Assignment: Copy all lines below that use the word "about".

Records for the exercise:
━━━━━━━━━━

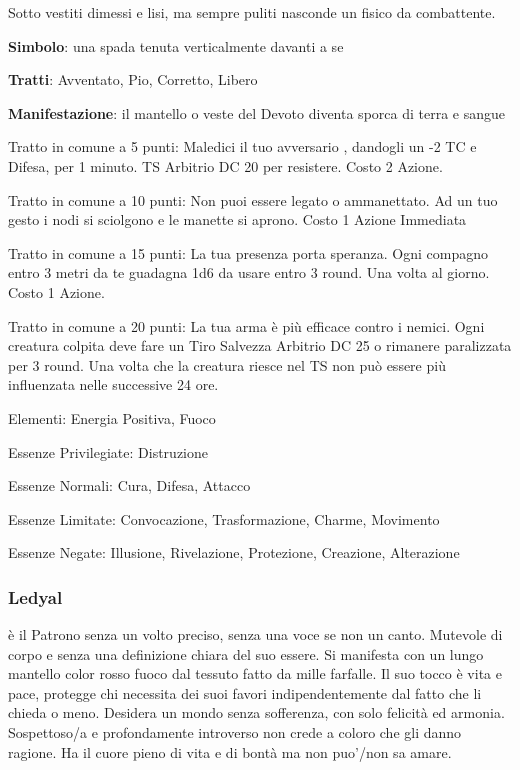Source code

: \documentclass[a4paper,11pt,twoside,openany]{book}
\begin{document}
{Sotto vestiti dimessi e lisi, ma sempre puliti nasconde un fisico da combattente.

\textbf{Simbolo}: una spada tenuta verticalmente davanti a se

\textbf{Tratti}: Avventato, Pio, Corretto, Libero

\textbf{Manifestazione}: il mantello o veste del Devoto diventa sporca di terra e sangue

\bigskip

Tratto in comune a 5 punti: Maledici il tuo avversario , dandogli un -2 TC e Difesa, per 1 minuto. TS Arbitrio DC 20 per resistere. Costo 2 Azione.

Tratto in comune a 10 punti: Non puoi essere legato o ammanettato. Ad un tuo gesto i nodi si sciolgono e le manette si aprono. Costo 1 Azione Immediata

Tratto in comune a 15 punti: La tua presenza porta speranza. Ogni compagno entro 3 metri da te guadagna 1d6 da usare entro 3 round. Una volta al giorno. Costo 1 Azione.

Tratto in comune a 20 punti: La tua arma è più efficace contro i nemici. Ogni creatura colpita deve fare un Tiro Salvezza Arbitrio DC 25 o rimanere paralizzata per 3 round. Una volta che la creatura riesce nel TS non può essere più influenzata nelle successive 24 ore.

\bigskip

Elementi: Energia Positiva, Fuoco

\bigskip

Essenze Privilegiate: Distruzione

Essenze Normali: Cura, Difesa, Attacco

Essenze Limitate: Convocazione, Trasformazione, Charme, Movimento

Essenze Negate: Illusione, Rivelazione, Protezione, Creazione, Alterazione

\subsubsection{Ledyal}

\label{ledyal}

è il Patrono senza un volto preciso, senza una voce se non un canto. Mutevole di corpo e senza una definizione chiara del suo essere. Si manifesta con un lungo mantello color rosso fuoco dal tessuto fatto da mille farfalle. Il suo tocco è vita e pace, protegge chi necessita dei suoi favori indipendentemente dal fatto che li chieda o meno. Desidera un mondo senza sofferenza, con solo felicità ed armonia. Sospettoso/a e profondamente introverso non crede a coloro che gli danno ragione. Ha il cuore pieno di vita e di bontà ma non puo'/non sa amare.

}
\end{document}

━━━━━━━━━━

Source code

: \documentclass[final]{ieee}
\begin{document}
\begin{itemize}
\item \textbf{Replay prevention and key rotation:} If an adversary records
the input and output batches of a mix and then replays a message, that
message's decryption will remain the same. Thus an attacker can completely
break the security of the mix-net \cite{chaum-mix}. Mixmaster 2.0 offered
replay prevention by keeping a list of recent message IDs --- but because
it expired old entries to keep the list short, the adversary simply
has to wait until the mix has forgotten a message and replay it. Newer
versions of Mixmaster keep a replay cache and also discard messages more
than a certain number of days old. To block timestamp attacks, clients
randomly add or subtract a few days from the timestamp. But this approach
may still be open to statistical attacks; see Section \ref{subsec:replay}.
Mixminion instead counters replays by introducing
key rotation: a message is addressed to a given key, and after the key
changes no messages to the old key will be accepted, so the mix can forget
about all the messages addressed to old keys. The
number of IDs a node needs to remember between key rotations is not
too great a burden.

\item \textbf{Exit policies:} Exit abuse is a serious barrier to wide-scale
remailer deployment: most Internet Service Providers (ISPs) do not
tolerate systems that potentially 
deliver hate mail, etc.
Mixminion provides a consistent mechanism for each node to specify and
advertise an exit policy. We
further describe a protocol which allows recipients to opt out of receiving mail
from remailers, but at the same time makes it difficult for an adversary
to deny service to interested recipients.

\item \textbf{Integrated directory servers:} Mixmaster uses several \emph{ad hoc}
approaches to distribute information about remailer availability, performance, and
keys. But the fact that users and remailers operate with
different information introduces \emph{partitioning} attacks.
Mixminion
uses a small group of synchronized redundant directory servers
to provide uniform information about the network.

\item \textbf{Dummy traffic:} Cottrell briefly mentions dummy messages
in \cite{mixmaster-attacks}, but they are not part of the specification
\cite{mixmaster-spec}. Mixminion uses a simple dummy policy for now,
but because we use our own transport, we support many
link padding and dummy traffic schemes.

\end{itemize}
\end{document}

━━━━━━━━━━

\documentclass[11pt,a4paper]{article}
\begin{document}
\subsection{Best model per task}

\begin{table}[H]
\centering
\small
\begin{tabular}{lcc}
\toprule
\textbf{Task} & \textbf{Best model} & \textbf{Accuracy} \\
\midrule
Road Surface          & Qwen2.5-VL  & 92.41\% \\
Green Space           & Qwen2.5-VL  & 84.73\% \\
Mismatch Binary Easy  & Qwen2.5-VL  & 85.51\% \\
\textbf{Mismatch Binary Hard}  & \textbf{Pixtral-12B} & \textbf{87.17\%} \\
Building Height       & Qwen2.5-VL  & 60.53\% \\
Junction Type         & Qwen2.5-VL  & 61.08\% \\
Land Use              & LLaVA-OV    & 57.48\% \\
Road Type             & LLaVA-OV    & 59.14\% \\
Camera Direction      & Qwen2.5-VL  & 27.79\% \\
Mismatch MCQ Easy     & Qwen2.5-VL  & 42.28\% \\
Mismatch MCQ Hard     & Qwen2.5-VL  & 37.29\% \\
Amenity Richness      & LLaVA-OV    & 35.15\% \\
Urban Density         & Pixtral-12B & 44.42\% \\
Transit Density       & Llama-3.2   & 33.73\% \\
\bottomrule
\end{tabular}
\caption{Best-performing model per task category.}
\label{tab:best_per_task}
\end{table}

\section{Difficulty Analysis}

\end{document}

━━━━━━━━━━

Response box:
about all the messages addressed to old keys. The
approaches to distribute information about remailer availability, performance, and
to provide uniform information about the network.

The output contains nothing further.